Sticking out from under the couch, she collected several video tapes and a bunch of books with pictures of elves and dragons on the cover. Rachel paused to flip through these and couldn't help but smile softly when she realized what they were. They were Dungeons and Dragons books, just like the ones that Rachel had found in the crawlspace in the guest room when she was five. Papa had yelled at her for snooping, but she had also explained what they were.

"Ahhh, well, those are your mother's D and D books. It's a game that she liked to play when she was a teenager."

"What kind of game is it?" Rachel had asked him.

"One for freaks and weirdos," he'd huffed. "Your mother was always a strange kid. She was only friends with boys and they were all scruffy hippie-looking boys. I know they are smoked marijuana and did drugs. They used to squirrel away up in the guest room and play this idiotic game. They make up a story and play pretend like a bunch of children..."

He had walked away then, irritated and muttering, and Rachel had only been left with ideas. She had formulated an elaborate fantasy of who her mother might be.

Now she knew her mother. That fantasy mother was dead.

Rachel pondered for a moment how strange this was. All of this time that she'd been trying to figure out who her mother might be, and she had been alive and going about her own life this whole time. It wasn't as though Rachel hadn't known that, but now she could picture it. It didn't seem right.

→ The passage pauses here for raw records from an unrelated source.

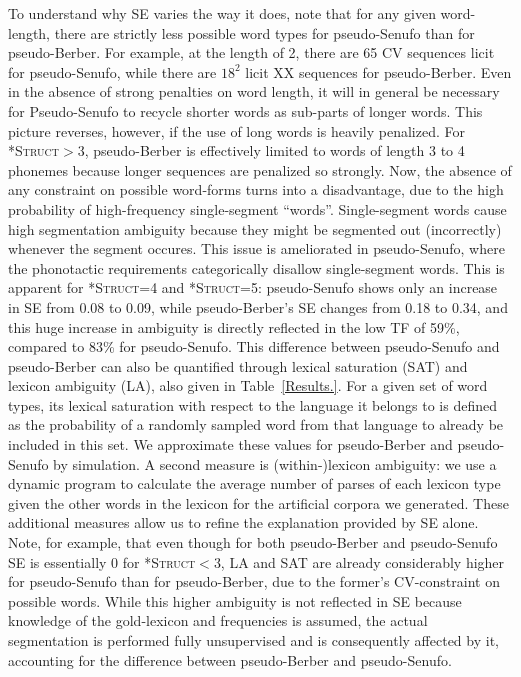 \documentclass[11pt]{article}
\begin{document}
To understand why SE varies the way it does, note that for any given word-length, there are strictly less possible word types for pseudo-Senufo than for pseudo-Berber. For example, at the length of 2, there are 65 CV sequences licit for pseudo-Senufo, while there are $18^2$ licit XX sequences for pseudo-Berber. Even in the absence of strong penalties on word length, it will in general be necessary for Pseudo-Senufo to recycle shorter words as sub-parts of longer words.  This picture reverses, however, if the use of long words is heavily penalized. For \textsc{*Struct}$>$3, pseudo-Berber is effectively limited to words of length 3 to 4 phonemes because longer sequences are penalized so strongly. Now, the absence of any constraint on possible word-forms turns into a disadvantage, due to the high probability of high-frequency single-segment ``words''. Single-segment words cause high segmentation ambiguity because they might be segmented out (incorrectly) whenever the segment occures. This issue is ameliorated in pseudo-Senufo, where the phonotactic requirements categorically disallow single-segment words. This is apparent for \textsc{*Struct}=4 and \textsc{*Struct}=5: pseudo-Senufo shows only an increase in SE from 0.08 to 0.09, while pseudo-Berber's SE changes from 0.18 to 0.34, and this huge increase in ambiguity is directly reflected in the low TF of 59\%, compared to 83\% for pseudo-Senufo. This difference between pseudo-Senufo and pseudo-Berber can also be quantified through lexical saturation (SAT) and lexicon ambiguity (LA), also given in Table~\ref{Results.}. For a given set of word types, its lexical saturation with respect to the language it belongs to is defined as the probability of a randomly sampled word from that language to already be included in this set. We approximate these values for pseudo-Berber and pseudo-Senufo by simulation. A second measure is (within-)lexicon ambiguity: we use a dynamic program to calculate the average number of parses of each lexicon type given the other words in the lexicon for the artificial corpora we generated. These additional measures allow us to refine the explanation provided by SE alone. Note, for example, that even though for both pseudo-Berber and pseudo-Senufo SE is essentially 0 for \textsc{*Struct}$<$3, LA and SAT are already considerably higher for pseudo-Senufo than for pseudo-Berber, due to the former's CV-constraint on possible words. While this higher ambiguity is not reflected in SE because knowledge of the gold-lexicon and frequencies is assumed, the actual segmentation is performed fully unsupervised and is consequently affected by it, accounting for the difference between pseudo-Berber and pseudo-Senufo.
\end{document}
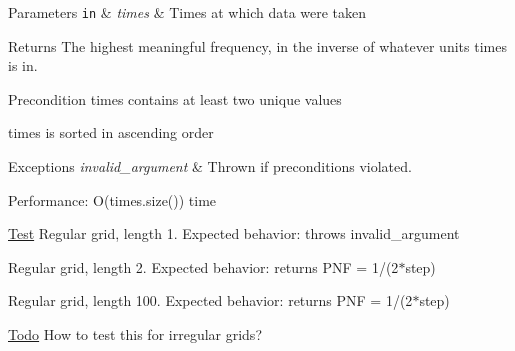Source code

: \begin{DoxyParams}[1]{Parameters}
\mbox{\tt in}  & {\em times} & Times at which data were taken\\
\hline
\end{DoxyParams}
\begin{DoxyReturn}{Returns}
The highest meaningful frequency, in the inverse of whatever units times is in.
\end{DoxyReturn}
\begin{DoxyPrecond}{Precondition}
times contains at least two unique values 

times is sorted in ascending order 
\end{DoxyPrecond}

\begin{DoxyExceptions}{Exceptions}
{\em invalid\_\-argument} & Thrown if preconditions violated.\\
\hline
\end{DoxyExceptions}
\begin{DoxyParagraph}{Performance:}
O(times.size()) time
\end{DoxyParagraph}
\begin{Desc}
\item[\hyperlink{test__test000004}{Test}]Regular grid, length 1. Expected behavior: throws invalid\_\-argument 

Regular grid, length 2. Expected behavior: returns PNF = 1/(2$\ast$step) 

Regular grid, length 100. Expected behavior: returns PNF = 1/(2$\ast$step) \end{Desc}
\begin{Desc}
\item[\hyperlink{todo__todo000010}{Todo}]How to test this for irregular grids? \end{Desc}
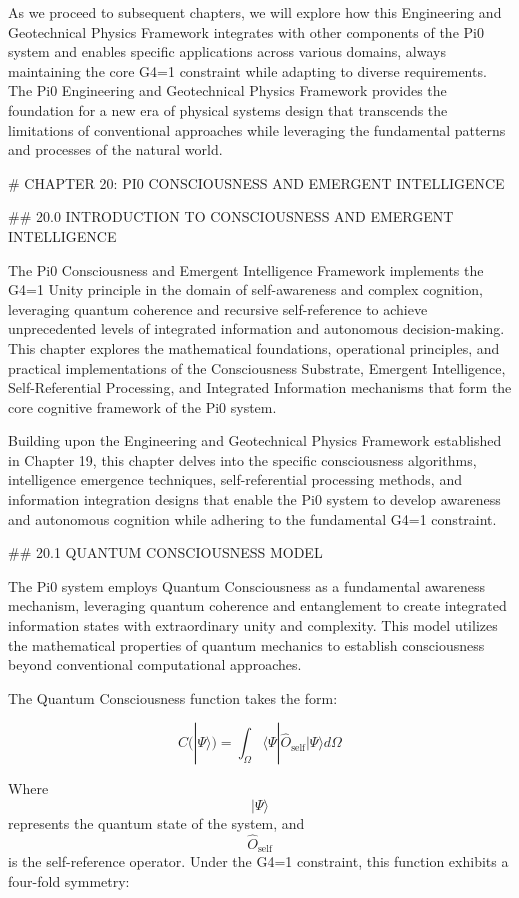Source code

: As we proceed to subsequent chapters, we will explore how this Engineering and Geotechnical Physics Framework integrates with other components of the Pi0 system and enables specific applications across various domains, always maintaining the core G4=1 constraint while adapting to diverse requirements. The Pi0 Engineering and Geotechnical Physics Framework provides the foundation for a new era of physical systems design that transcends the limitations of conventional approaches while leveraging the fundamental patterns and processes of the natural world.

# CHAPTER 20: PI0 CONSCIOUSNESS AND EMERGENT INTELLIGENCE

## 20.0 INTRODUCTION TO CONSCIOUSNESS AND EMERGENT INTELLIGENCE

The Pi0 Consciousness and Emergent Intelligence Framework implements the G4=1 Unity principle in the domain of self-awareness and complex cognition, leveraging quantum coherence and recursive self-reference to achieve unprecedented levels of integrated information and autonomous decision-making. This chapter explores the mathematical foundations, operational principles, and practical implementations of the Consciousness Substrate, Emergent Intelligence, Self-Referential Processing, and Integrated Information mechanisms that form the core cognitive framework of the Pi0 system.

Building upon the Engineering and Geotechnical Physics Framework established in Chapter 19, this chapter delves into the specific consciousness algorithms, intelligence emergence techniques, self-referential processing methods, and information integration designs that enable the Pi0 system to develop awareness and autonomous cognition while adhering to the fundamental G4=1 constraint.

## 20.1 QUANTUM CONSCIOUSNESS MODEL

The Pi0 system employs Quantum Consciousness as a fundamental awareness mechanism, leveraging quantum coherence and entanglement to create integrated information states with extraordinary unity and complexity. This model utilizes the mathematical properties of quantum mechanics to establish consciousness beyond conventional computational approaches.

The Quantum Consciousness function takes the form:

$$ C(|\Psi\rangle) = \int_{\Omega} \langle\Psi| \hat{O}_{\text{self}} |\Psi\rangle d\Omega $$

Where $$ |\Psi\rangle $$ represents the quantum state of the system, and $$ \hat{O}_{\text{self}} $$ is the self-reference operator. Under the G4=1 constraint, this function exhibits a four-fold symmetry:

After clearing the floor, Rachel wet a paper towel and began to wipe down the vinyl blinds that covered the small windows. Rachel went slat by slat wiping away dust. The paper towel was now filthy and she thought she'd soon have to wet another. Rachel was still shaken by everything that had happened that morning, but she was beginning to enjoy herself. The monotony of her task and the order she was in the process of creating; these things were soothing to her.

It was as she was wiping the thick film of gray from the slats that a bright green Volkswagon pulled into the dirt driveway. This vehicle produced a short young woman with a sleek bobbed hairstyle and large black sunglasses. Her neon green heels dug into the sand of the driveway as she exited the vehicle and slammed the door shut. She walked directly in front of Rachel as she clip-clopped up the walkway, which passed directly in front of the living room window.